The expected answer comprises all lines from the entries that contain the string "microsoft".

* _WORKING DATA_

####

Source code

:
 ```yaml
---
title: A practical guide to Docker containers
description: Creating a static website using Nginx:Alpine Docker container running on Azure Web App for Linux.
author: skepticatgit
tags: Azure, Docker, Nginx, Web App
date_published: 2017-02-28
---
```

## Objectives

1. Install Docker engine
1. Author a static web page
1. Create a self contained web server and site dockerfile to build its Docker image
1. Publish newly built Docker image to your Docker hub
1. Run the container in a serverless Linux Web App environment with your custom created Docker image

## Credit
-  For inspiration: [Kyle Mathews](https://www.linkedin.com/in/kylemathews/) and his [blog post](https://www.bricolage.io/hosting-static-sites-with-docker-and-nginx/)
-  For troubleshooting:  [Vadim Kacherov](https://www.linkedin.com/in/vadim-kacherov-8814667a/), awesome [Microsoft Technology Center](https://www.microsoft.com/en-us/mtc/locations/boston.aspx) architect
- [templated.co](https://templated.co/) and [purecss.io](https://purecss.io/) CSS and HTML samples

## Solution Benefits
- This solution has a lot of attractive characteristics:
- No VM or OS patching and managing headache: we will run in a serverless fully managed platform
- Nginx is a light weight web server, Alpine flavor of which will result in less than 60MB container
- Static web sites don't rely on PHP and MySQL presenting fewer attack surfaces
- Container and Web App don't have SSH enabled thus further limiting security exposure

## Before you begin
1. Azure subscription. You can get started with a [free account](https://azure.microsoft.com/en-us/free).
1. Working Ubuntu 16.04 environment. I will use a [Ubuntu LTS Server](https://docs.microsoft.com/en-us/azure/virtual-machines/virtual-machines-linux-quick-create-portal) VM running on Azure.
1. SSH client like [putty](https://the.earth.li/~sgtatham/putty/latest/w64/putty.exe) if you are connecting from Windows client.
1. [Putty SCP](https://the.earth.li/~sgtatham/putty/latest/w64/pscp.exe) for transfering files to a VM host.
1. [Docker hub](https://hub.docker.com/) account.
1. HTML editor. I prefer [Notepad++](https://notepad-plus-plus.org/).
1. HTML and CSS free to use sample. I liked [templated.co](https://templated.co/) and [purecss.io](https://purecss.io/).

####

* _TASK OUTPUT_
-  For troubleshooting:  [Vadim Kacherov](https://www.linkedin.com/in/vadim-kacherov-8814667a/), awesome [Microsoft Technology Center](https://www.microsoft.com/en-us/mtc/locations/boston.aspx) architect
1. Azure subscription. You can get started with a [free account](https://azure.microsoft.com/en-us/free).
1. Working Ubuntu 16.04 environment. I will use a [Ubuntu LTS Server](https://docs.microsoft.com/en-us/azure/virtual-machines/virtual-machines-linux-quick-create-portal) VM running on Azure.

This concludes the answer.